性 味 味は辛、性は温。(帰経:心・肺・肝・腎経)
主成分 methyl-eugenol ・ l -asarinin などからなる精油を含む。ほかに、一種の phenol性物質 C10H10O4 ・ eucarvone C10H14O 、中性結晶性物質 C10H9O3 を含む。
薬理作用 発散風寒・去風止痛・温肺化飲
解熱作用・抗菌作用・鎮痛作用・鎮静作用
臨床応用
  1. 痰飲による咳嗽(慢性気管支炎・気管支拡張などで大量の稀薄な痰がでる咳嗽)に、細辛には鎮咳作用があるので、乾姜・五味子を配合して用いる。古人は経験的に“乾姜・細辛・五味子は痰飲による咳嗽の良薬なり”といっている。ただし、肺結核の咳嗽やその他の乾咳には用いるべきではない。
  2. 外感風寒に使用する。とくに鼻づまり・鼻汁が多い・咽に痰がからむ(分泌物質が多い)などの症状があるときに適している。
    細辛は散寒の効力・発汗力が比較的弱いので、一般の解表剤中では主薬ではない。

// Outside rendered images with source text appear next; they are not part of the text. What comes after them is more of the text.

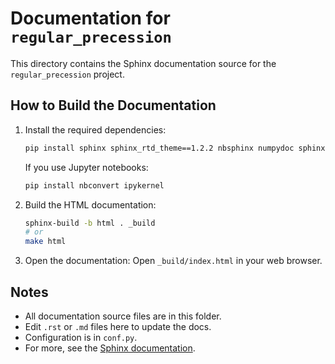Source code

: # Documentation for `regular_precession`

This directory contains the Sphinx documentation source for the `regular_precession` project.

## How to Build the Documentation

1. Install the required dependencies:
   ```bash
   pip install sphinx sphinx_rtd_theme==1.2.2 nbsphinx numpydoc sphinx-autodoc-typehints myst-parser
   ```
   If you use Jupyter notebooks:
   ```bash
   pip install nbconvert ipykernel
   ```

2. Build the HTML documentation:
   ```bash
   sphinx-build -b html . _build
   # or
   make html
   ```

3. Open the documentation:
   Open `_build/index.html` in your web browser.

## Notes
- All documentation source files are in this folder.
- Edit `.rst` or `.md` files here to update the docs.
- Configuration is in `conf.py`.
- For more, see the [Sphinx documentation](https://www.sphinx-doc.org/).
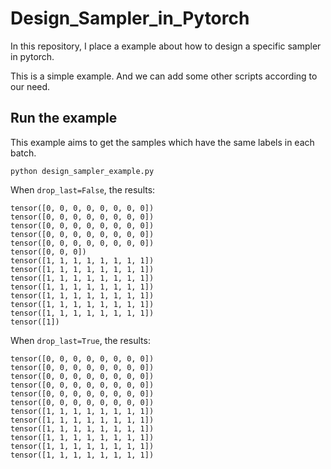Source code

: # Design_Sampler_in_Pytorch
In this repository, I place a example about how to design a specific sampler in pytorch.

This is a simple example. And we can add some other scripts according to our need.

## Run the example
This example aims to get the samples which have the same labels in each batch.

```
python design_sampler_example.py
```

When `drop_last=False`, the results:
```
tensor([0, 0, 0, 0, 0, 0, 0, 0])
tensor([0, 0, 0, 0, 0, 0, 0, 0])
tensor([0, 0, 0, 0, 0, 0, 0, 0])
tensor([0, 0, 0, 0, 0, 0, 0, 0])
tensor([0, 0, 0, 0, 0, 0, 0, 0])
tensor([0, 0, 0])
tensor([1, 1, 1, 1, 1, 1, 1, 1])
tensor([1, 1, 1, 1, 1, 1, 1, 1])
tensor([1, 1, 1, 1, 1, 1, 1, 1])
tensor([1, 1, 1, 1, 1, 1, 1, 1])
tensor([1, 1, 1, 1, 1, 1, 1, 1])
tensor([1, 1, 1, 1, 1, 1, 1, 1])
tensor([1, 1, 1, 1, 1, 1, 1, 1])
tensor([1])
```

When `drop_last=True`, the results:
```
tensor([0, 0, 0, 0, 0, 0, 0, 0])
tensor([0, 0, 0, 0, 0, 0, 0, 0])
tensor([0, 0, 0, 0, 0, 0, 0, 0])
tensor([0, 0, 0, 0, 0, 0, 0, 0])
tensor([0, 0, 0, 0, 0, 0, 0, 0])
tensor([0, 0, 0, 0, 0, 0, 0, 0])
tensor([1, 1, 1, 1, 1, 1, 1, 1])
tensor([1, 1, 1, 1, 1, 1, 1, 1])
tensor([1, 1, 1, 1, 1, 1, 1, 1])
tensor([1, 1, 1, 1, 1, 1, 1, 1])
tensor([1, 1, 1, 1, 1, 1, 1, 1])
tensor([1, 1, 1, 1, 1, 1, 1, 1])
```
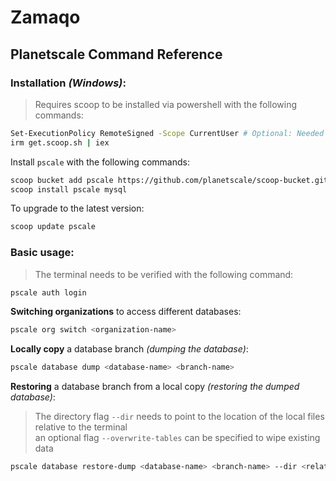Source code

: # Zamaqo

## Planetscale Command Reference

### Installation *(Windows)*:
> Requires scoop to be installed via powershell with the following commands:
```bash
Set-ExecutionPolicy RemoteSigned -Scope CurrentUser # Optional: Needed to run a remote script
irm get.scoop.sh | iex
```
Install `pscale` with the following commands:
```bash
scoop bucket add pscale https://github.com/planetscale/scoop-bucket.git
scoop install pscale mysql
```
To upgrade to the latest version:
```bash
scoop update pscale
```

### **Basic usage:**
> The terminal needs to be verified with the following command:
```bash
pscale auth login
```

**Switching organizations** to access different databases:
```bash
pscale org switch <organization-name>
```
**Locally copy** a database branch *(dumping the database)*:
```bash
pscale database dump <database-name> <branch-name>
```

**Restoring** a database branch from a local copy *(restoring the dumped database)*:
> The directory flag `--dir` needs to point to the location of the local files relative to the terminal  
> an optional flag `--overwrite-tables` can be specified to wipe existing data
```bash
pscale database restore-dump <database-name> <branch-name> --dir <relative-directory>
```
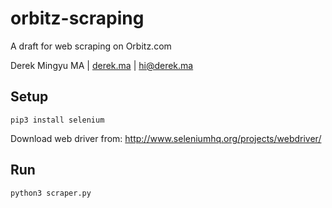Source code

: # orbitz-scraping
A draft for web scraping on Orbitz.com

Derek Mingyu MA | [derek.ma](http://derek.ma) | <hi@derek.ma>

## Setup

```
pip3 install selenium
```

Download web driver from: http://www.seleniumhq.org/projects/webdriver/

## Run

```
python3 scraper.py
```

  3. 風湿やインフルエンザによる頭痛・関節痛に使用する。
    このほか伝統的な経験によると、熱薬の細辛を寒薬に配合して熱証に使用すると、互いに助けあって非常に効果がある。たとえば、石膏を配合して胃熱による歯痛(歯周炎)に、黄連を配合して口内炎(口舌生瘡)に使用するなどである。
    外用の面では、細辛を臍部に貼りつけるとアフタ性口内炎に効果があるとの報告がある。方法は、細辛9〜15gの細辛を水でねって糊剤とし、少量のグリセリンか蜂蜜を加えて布にぬり臍部に貼りつける。3日間で疼痛は軽減し、潰瘍面も癒合する。
用量 1〜3g。細辛の性味は辛烈であるから、用量はやや少なめで、一般には1〜3gを用いる。気血両虚のときは0.5〜1gで効果があり、多くても1.2〜1.5g位でよい。多量に使用しない方がよい。
使用上の注意 黎芦と一緒に用いてはならない。